When I joined Stefano’s lab, my dream was to have a remote control to perturb the activity of single cells, and watch the effects immediately. That way, I thought, it would be much easier to understand when and where specific cell behaviours were needed during complex developmental processes. I thought that a feasible way to create such a remote control would be to use light. Back in 1999, Francis Crick had already voiced the possibility of controlling neuron activity with light. Just a couple of years later, neuroscientists managed to use light to activate brain cells, and they named the newborn technique ‘optogenetics’. However, when I started my PhD in 2011, no one had ever used this technique to interrogate how cells behave and interact with each other in a whole organism during development.
I have always had a strong interest in biotechnology, and introducing optogenetics as a tool to study embryonic development seemed like the ideal PhD project for me. As an embryo develops, most of the changes in its shape are driven by cells contracting, so I decided to prevent them from doing so, by using light to reduce their ‘muscle fibres’. Work from our and other groups had shown that a particular fatty molecule in the cell membrane – a lipid called PI(4,5)P2 – serves as an anchor for the fibres that pull on the membrane when the cell contracts, and is essential for many developmental processes. Inspired by these findings, I set up an approach to use light to remove PI(4,5)P2 from the cell membrane, as this would prevent the fibres from latching on, meaning the fruit fly embryo’s cells would be unable to contract. One of the most exciting moments of my PhD was the day I went to the microscope and confirmed that I could stop individual cells from contracting with just a few millisecond pulses of light: my light-based remote control was working!
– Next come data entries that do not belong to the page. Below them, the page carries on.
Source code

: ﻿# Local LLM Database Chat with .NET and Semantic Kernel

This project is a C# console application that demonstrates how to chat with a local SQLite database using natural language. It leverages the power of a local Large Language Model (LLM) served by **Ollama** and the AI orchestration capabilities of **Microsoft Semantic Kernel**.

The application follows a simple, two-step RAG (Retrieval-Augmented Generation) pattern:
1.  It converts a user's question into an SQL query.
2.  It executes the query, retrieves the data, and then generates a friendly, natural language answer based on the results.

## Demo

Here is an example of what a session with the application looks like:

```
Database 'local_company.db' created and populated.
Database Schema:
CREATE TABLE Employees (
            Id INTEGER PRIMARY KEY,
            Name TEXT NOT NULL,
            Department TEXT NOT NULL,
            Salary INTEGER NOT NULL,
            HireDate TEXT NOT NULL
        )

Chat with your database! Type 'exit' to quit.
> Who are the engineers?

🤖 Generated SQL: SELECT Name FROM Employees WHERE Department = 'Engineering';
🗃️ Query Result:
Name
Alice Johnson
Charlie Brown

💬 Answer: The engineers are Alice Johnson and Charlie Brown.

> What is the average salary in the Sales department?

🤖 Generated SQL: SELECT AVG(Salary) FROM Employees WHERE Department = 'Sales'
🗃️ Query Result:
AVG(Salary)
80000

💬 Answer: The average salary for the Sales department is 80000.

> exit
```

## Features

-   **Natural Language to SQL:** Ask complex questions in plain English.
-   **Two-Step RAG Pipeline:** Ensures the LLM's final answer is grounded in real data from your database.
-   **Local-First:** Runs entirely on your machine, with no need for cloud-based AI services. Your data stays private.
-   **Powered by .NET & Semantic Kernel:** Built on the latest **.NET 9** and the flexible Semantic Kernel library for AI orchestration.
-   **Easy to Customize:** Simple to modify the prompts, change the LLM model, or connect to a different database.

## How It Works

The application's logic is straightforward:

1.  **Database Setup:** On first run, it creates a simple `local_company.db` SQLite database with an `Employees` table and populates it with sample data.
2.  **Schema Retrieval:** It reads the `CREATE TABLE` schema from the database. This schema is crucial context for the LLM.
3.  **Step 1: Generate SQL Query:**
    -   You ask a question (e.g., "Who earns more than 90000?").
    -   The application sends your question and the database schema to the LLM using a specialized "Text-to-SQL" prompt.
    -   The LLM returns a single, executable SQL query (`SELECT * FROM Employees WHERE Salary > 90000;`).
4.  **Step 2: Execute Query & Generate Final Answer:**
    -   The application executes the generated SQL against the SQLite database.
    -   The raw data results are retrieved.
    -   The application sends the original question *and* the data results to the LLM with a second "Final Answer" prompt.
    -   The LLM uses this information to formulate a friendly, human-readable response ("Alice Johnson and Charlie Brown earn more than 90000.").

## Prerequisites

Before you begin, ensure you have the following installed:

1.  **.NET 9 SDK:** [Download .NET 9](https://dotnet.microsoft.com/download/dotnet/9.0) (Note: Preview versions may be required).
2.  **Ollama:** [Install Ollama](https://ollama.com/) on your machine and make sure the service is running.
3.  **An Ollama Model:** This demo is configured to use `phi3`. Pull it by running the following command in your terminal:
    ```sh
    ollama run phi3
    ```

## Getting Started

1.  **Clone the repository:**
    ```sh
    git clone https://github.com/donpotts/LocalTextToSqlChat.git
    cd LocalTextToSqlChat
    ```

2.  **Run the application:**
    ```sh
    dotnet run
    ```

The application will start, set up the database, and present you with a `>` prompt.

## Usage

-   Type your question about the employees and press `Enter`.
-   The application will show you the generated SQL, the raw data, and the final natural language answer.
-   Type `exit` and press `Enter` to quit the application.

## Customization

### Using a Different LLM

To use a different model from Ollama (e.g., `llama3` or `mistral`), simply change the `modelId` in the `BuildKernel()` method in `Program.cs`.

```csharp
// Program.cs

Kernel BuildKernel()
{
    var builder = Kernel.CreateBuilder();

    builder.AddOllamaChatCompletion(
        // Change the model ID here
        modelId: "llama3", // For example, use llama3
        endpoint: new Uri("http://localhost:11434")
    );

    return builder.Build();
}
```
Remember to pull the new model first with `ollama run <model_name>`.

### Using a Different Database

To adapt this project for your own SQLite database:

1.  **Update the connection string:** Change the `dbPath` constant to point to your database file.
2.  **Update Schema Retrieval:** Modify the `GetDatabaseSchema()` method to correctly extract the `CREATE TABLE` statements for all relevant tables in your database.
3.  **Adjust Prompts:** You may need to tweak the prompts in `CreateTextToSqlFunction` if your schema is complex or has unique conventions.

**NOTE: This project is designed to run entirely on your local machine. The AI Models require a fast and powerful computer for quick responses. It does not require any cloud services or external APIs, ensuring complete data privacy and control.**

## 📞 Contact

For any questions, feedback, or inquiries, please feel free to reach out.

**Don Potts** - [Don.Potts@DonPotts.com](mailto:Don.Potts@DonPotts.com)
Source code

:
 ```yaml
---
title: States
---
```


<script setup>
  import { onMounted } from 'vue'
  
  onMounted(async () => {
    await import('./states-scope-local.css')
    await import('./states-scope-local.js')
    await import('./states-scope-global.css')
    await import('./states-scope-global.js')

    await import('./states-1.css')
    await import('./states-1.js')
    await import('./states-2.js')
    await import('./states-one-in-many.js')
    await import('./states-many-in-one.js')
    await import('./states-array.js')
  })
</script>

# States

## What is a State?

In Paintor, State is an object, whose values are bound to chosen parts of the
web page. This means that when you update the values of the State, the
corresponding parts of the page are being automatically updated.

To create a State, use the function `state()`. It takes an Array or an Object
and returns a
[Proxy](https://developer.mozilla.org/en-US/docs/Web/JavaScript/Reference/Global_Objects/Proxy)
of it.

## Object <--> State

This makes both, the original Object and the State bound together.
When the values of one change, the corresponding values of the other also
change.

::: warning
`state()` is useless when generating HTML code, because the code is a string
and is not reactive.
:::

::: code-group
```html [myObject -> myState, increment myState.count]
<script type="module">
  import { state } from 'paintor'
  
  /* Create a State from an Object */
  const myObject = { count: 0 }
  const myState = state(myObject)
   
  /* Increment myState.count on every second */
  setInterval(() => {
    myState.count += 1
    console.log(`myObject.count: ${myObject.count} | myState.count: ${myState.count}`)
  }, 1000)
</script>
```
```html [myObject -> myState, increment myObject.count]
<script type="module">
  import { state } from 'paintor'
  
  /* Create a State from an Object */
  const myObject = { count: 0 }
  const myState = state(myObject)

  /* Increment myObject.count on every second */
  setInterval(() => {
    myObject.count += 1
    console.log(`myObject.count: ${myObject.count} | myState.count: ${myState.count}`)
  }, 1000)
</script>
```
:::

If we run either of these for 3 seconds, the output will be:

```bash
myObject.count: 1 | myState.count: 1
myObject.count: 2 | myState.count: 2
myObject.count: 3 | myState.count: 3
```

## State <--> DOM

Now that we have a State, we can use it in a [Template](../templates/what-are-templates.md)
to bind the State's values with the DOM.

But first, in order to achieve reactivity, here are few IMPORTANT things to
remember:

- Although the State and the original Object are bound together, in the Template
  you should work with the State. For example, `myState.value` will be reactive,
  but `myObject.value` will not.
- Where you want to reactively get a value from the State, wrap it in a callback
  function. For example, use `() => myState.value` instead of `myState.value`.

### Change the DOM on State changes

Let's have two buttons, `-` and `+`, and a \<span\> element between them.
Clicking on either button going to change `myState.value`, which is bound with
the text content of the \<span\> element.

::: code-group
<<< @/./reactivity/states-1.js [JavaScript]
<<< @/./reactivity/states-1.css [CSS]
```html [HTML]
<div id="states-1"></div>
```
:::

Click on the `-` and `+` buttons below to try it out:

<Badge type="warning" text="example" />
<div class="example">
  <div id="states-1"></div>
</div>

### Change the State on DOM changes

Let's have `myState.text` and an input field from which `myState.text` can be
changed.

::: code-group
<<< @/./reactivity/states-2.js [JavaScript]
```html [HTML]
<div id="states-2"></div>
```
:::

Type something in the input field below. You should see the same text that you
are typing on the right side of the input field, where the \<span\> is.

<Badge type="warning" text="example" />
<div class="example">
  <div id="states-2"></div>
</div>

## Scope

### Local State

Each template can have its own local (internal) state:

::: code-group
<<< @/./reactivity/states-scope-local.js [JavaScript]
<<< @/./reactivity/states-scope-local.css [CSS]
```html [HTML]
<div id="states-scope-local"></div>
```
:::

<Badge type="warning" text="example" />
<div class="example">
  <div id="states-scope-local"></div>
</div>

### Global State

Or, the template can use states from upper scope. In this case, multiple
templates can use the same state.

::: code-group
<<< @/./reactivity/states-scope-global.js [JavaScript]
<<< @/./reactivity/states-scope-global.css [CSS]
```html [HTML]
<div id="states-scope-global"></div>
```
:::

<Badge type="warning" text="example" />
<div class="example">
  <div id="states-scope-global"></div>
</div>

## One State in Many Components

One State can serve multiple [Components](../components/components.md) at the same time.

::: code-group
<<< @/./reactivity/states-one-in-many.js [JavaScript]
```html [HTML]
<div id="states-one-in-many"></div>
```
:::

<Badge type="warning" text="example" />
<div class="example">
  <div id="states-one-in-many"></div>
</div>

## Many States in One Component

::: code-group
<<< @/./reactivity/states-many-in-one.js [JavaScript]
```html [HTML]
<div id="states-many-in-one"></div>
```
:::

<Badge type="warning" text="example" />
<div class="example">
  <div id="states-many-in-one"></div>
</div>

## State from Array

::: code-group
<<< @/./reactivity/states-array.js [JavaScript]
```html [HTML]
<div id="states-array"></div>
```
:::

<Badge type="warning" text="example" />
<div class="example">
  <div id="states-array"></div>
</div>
In the meantime, working close to morphogenesis enthusiasts in both Stefano’s group and the neighbouring Leptin lab, I got interested in how tissues bend to form folds or tubes. At around 4 hours old, for instance, cells on the underside of the fruit fly embryo start moving inwards, folding into the embryo where they will eventually give rise to muscles. By using my brand new optogenetic remote control to block cell’s ability to contract, I found that there is a group of cells that is absolutely required for the tissue to fold inwards. What was even more fascinating was that the geometry in which these cells are organized within the tissue sets up the way they change their shape. It’s like when you bake a cake: it will take the shape of the tin you poured the mixture into. In the same way, the geometry of the tissue imposes some sort of constraint on the way individual cells behave.
When these results came to light, I needed to transform a lot of visual information into meaningful numbers, so I teamed up with Joseph Barry, then a postdoc in Wolfgang Huber’s group. Joe did an amazing job of developing algorithms to quantify cell features and discussing the huge amount of data I had produced: “For me the best parts were sitting together mulling over images, trying to figure out what was going on,” he now recalls.
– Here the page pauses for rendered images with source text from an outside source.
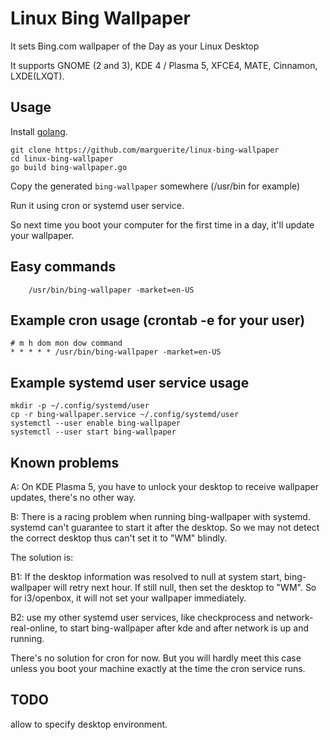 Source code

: # Linux Bing Wallpaper

It sets Bing.com wallpaper of the Day as your Linux Desktop

It supports GNOME (2 and 3), KDE 4 / Plasma 5, XFCE4, MATE, Cinnamon, LXDE(LXQT).

## Usage

Install [golang](https://golang.org).

    git clone https://github.com/marguerite/linux-bing-wallpaper
    cd linux-bing-wallpaper
    go build bing-wallpaper.go

Copy the generated `bing-wallpaper` somewhere (/usr/bin for example)

Run it using cron or systemd user service.

So next time you boot your computer for the first time in a day, it'll update your wallpaper.

## Easy commands

        /usr/bin/bing-wallpaper -market=en-US

## Example cron usage (crontab -e for your user)
```
# m h dom mon dow command
* * * * * /usr/bin/bing-wallpaper -market=en-US
```

## Example systemd user service usage

    mkdir -p ~/.config/systemd/user
    cp -r bing-wallpaper.service ~/.config/systemd/user
    systemctl --user enable bing-wallpaper
    systemctl --user start bing-wallpaper

## Known problems

A: On KDE Plasma 5, you have to unlock your desktop to receive wallpaper updates, there's no other way.

B: There is a racing problem when running bing-wallpaper with systemd. systemd can't guarantee to start
it after the desktop. So we may not detect the correct desktop thus can't set it to "WM" blindly.

The solution is:

B1: If the desktop information was resolved to null at system start, bing-wallpaper will retry next hour.
If still null, then set the desktop to "WM". So for i3/openbox, it will not set your wallpaper immediately.

B2: use my other systemd user services, like checkprocess and network-real-online, to start bing-wallpaper after kde and after network is up and running.

There's no solution for cron for now. But you will hardly meet this case unless you boot your machine
exactly at the time the cron service runs.

## TODO

allow to specify desktop environment.
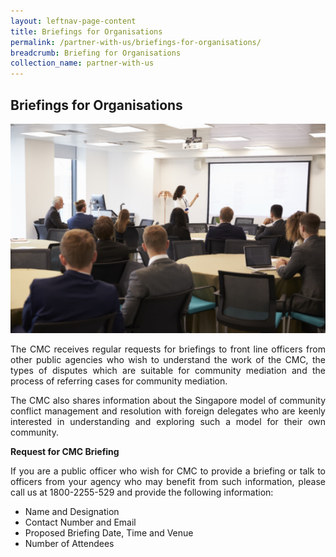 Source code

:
 ```yaml
---
layout: leftnav-page-content
title: Briefings for Organisations
permalink: /partner-with-us/briefings-for-organisations/
breadcrumb: Briefing for Organisations
collection_name: partner-with-us
---
```


Briefings for Organisations
---

<div class="image"><img src="/images/1504167471782.png/" title="Briefings for Organisations" alt="Briefings for Organisations" style="width: 600px"></div>

<p style="text-align: justify">The CMC receives regular requests for briefings to front line officers from other public agencies who wish to understand the work of the CMC, the types of disputes which are suitable for community mediation and the process of referring cases for community mediation.</p>

<p style="text-align: justify">The CMC also shares information about the Singapore model of community conflict management and resolution with foreign delegates who are keenly interested in understanding and exploring such a model for their own community.</p>
 
**Request for CMC Briefing**

<p style="text-align: justify">If you are a public officer who wish for CMC to provide a briefing or talk to officers from your agency who may benefit from such information, please call us at 1800-2255-529 and provide the following information:</p>

* Name and Designation
* Contact Number and Email
* Proposed Briefing Date, Time and Venue
* Number of Attendees 
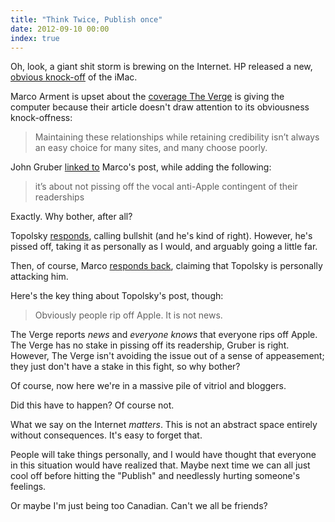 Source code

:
 ```yaml
---
title: "Think Twice, Publish once"
date: 2012-09-10 00:00
index: true
---
```


Oh, look, a giant shit storm is brewing on the Internet. HP released a new, [obvious knock-off](http://www.engadget.com/2012/09/10/hp-spectre-one-all-in-one-envy-20-envy-23-pavilion-20/) of the iMac.

Marco Arment is upset about the [coverage The Verge](http://www.marco.org/2012/09/10/elephant) is giving the computer because their article doesn't draw attention to its obviousness knock-offness:

> Maintaining these relationships while retaining credibility isn’t always an easy choice for many sites, and many choose poorly.

John Gruber [linked to](http://daringfireball.net/linked/2012/09/10/marco-design) Marco's post, while adding the following:

> it’s about not pissing off the vocal anti-Apple contingent of their readerships

Exactly. Why bother, after all?

Topolsky [responds](http://joshuatopolsky.com/post/31285353423/integrity-and-bullies-with-blogs), calling bullshit (and he's kind of right). However, he's pissed off, taking it as personally as I would, and arguably going a little far.

Then, of course, Marco [responds back](http://www.marco.org/2012/09/10/bullies-with-blogs), claiming that Topolsky is personally attacking him.

Here's the key thing about Topolsky's post, though:

> Obviously people rip off Apple. It is not news.

The Verge reports _news_ and _everyone knows_ that everyone rips off Apple. The Verge has no stake in pissing off its readership, Gruber is right. However, The Verge isn't avoiding the issue out of a sense of appeasement; they just don't have a stake in this fight, so why bother?

Of course, now here we're in a massive pile of vitriol and bloggers.

Did this have to happen? Of course not.

What we say on the Internet _matters_. This is not an abstract space entirely without consequences. It's easy to forget that.

People will take things personally, and I would have thought that everyone in this situation would have realized that. Maybe next time we can all just cool off before hitting the "Publish" and needlessly hurting someone's feelings.

Or maybe I'm just being too Canadian. Can't we all be friends?

<!-- more -->
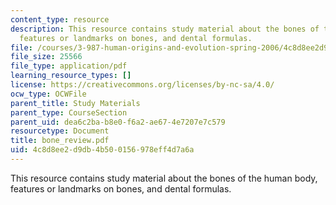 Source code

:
 ```yaml
---
content_type: resource
description: This resource contains study material about the bones of the human body,
  features or landmarks on bones, and dental formulas.
file: /courses/3-987-human-origins-and-evolution-spring-2006/4c8d8ee2d9db4b500156978eff4d7a6a_bone_review.pdf
file_size: 25566
file_type: application/pdf
learning_resource_types: []
license: https://creativecommons.org/licenses/by-nc-sa/4.0/
ocw_type: OCWFile
parent_title: Study Materials
parent_type: CourseSection
parent_uid: dea6c2ba-b8e0-f6a2-ae67-4e7207e7c579
resourcetype: Document
title: bone_review.pdf
uid: 4c8d8ee2-d9db-4b50-0156-978eff4d7a6a
---
```

This resource contains study material about the bones of the human body, features or landmarks on bones, and dental formulas.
The paper in which we describe this new optogenetic method to control cells’ ability to contract, and its application to study fruit fly morphogenesis is just published today in Developmental Cell, but collaborations with labs worldwide have already started. “Other scientists asked for help and reagents to modulate stem cell activity and to control neural tube formation in vertebrates,” explains Stefano, “In fact, cell contractility is a highly conserved cell behaviour that drives many morphogenetic processes, so I believe that this optogenetic approach will be applicable to other organisms to address questions about cell-cell interaction and tissue mechanics.”
My adventure as a PhD student at EMBL is almost finished, but Stefano has long-term plans to use light to quiz other key events that shape the embryo: “What we are doing now is engineering this optogenetic system to be able to control signalling between individual cells during morphogenesis and get an insight into cell communication. We want to know what kind of information cells exchange, when they exchange such information and how loud they ‘speak’, for instance.”
Keep an eye out: optogenetics will make you see development in a new light!
This image is a composite of lateral pentascolopidial organs, a wing imaginal disc pouch, and an epithelial wound in a Drosophila larva. The organs are arranged here like eyelashes. Cells surrounding an epidermal wound appear as the iris and pupil of this artistic eye.